◆ Your goal ◆
Scan the records below for the string "在网络训练阶段" and return every line where it appears.

Recorded data:
- - -

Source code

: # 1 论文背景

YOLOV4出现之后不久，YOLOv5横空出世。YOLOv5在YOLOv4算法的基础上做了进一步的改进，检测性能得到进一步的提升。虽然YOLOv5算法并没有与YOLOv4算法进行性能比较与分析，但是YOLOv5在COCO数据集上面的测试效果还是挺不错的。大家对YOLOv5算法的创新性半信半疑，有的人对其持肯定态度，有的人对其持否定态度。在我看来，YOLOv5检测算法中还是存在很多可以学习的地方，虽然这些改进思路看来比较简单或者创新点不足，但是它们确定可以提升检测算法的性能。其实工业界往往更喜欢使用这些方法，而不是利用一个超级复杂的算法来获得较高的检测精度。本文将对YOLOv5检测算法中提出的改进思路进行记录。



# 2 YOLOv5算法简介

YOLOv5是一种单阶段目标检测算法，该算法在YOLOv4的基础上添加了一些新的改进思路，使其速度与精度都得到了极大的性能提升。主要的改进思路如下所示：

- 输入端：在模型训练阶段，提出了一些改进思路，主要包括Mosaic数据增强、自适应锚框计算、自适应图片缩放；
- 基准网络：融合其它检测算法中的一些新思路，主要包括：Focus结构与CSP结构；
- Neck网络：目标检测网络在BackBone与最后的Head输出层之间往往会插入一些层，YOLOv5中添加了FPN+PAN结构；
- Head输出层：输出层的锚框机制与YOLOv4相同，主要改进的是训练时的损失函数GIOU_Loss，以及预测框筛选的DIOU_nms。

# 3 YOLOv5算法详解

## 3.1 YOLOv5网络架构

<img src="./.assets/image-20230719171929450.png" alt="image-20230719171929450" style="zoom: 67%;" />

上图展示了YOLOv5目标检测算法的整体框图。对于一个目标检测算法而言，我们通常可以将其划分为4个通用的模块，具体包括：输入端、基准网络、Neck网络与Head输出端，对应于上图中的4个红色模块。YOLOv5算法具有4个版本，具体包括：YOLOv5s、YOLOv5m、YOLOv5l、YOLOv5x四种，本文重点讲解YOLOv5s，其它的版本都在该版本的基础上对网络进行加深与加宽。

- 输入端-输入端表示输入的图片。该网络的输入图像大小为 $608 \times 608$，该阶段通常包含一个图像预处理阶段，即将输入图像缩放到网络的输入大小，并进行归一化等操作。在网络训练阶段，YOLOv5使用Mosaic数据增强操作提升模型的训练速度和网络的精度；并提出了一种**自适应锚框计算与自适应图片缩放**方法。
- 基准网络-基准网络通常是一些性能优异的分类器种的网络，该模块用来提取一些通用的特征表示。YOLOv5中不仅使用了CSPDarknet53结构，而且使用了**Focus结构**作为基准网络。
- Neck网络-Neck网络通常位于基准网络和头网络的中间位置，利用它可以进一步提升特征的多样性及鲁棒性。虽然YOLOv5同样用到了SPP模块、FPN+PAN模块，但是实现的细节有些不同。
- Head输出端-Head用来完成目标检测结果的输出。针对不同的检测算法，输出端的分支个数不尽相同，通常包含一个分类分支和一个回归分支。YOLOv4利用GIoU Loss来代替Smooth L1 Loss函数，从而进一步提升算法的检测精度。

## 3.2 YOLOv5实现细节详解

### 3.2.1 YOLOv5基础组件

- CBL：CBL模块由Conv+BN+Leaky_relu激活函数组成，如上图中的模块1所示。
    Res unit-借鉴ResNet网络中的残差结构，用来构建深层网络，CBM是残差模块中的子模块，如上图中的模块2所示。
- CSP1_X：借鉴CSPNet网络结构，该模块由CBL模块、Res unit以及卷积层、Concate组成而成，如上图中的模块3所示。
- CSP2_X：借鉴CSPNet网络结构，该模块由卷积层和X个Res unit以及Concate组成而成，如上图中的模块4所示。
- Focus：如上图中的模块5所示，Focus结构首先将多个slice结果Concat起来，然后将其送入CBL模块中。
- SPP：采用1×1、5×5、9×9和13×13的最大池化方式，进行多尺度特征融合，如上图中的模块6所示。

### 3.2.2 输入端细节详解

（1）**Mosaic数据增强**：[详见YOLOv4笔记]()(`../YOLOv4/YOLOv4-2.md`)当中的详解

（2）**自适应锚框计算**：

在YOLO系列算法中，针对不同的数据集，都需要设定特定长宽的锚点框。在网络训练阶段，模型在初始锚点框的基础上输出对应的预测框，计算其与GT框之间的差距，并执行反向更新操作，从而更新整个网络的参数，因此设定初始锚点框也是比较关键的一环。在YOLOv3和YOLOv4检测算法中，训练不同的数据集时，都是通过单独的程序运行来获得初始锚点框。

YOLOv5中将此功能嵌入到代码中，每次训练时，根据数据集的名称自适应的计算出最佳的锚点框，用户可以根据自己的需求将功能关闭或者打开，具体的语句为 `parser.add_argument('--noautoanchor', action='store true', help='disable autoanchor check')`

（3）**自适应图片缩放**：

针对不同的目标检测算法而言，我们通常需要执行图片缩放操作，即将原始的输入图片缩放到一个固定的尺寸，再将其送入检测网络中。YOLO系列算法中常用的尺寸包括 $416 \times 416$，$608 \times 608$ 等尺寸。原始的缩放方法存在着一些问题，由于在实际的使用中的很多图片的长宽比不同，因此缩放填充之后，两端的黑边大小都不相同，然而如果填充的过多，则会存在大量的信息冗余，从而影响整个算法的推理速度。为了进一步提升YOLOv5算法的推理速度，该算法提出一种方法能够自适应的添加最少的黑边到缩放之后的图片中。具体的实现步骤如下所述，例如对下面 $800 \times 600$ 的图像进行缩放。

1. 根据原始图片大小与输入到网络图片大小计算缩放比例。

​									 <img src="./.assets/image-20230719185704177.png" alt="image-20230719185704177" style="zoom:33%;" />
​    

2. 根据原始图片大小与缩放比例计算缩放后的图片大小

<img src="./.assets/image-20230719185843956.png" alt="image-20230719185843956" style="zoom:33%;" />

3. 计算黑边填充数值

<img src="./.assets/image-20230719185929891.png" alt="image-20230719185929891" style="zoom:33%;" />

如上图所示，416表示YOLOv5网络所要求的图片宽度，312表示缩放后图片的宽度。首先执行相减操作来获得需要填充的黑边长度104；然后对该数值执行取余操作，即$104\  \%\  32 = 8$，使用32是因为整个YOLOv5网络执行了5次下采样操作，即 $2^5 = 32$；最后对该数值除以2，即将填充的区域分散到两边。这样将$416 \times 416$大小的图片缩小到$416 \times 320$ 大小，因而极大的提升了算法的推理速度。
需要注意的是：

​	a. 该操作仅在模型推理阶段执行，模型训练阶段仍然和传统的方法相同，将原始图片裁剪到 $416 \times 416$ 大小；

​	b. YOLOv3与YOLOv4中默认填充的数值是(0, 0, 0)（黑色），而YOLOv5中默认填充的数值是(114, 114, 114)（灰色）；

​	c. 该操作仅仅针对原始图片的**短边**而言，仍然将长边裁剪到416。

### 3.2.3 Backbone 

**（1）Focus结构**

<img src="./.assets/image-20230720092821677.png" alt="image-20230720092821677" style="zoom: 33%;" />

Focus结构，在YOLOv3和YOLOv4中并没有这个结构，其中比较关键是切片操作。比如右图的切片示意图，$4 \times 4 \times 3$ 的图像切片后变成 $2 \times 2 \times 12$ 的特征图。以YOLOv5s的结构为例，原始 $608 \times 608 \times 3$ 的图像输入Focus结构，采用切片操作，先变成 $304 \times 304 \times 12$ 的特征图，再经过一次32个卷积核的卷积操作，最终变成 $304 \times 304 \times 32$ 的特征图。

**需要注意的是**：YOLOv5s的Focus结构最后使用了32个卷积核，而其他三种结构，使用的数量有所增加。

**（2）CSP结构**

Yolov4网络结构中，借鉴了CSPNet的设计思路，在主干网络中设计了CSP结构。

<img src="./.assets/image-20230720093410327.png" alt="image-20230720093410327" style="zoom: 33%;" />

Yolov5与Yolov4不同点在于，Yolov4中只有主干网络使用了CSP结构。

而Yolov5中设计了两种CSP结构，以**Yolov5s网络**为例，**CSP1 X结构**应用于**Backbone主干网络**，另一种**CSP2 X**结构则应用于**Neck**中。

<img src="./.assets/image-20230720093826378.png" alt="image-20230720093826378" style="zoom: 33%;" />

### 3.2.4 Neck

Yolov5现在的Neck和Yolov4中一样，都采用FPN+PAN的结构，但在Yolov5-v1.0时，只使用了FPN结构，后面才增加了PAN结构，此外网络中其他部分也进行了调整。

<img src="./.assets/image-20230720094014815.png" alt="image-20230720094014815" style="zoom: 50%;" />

- - -

◆ Result for this exercise ◆
- 输入端-输入端表示输入的图片。该网络的输入图像大小为 $608 \times 608$，该阶段通常包含一个图像预处理阶段，即将输入图像缩放到网络的输入大小，并进行归一化等操作。在网络训练阶段，YOLOv5使用Mosaic数据增强操作提升模型的训练速度和网络的精度；并提出了一种**自适应锚框计算与自适应图片缩放**方法。
在YOLO系列算法中，针对不同的数据集，都需要设定特定长宽的锚点框。在网络训练阶段，模型在初始锚点框的基础上输出对应的预测框，计算其与GT框之间的差距，并执行反向更新操作，从而更新整个网络的参数，因此设定初始锚点框也是比较关键的一环。在YOLOv3和YOLOv4检测算法中，训练不同的数据集时，都是通过单独的程序运行来获得初始锚点框。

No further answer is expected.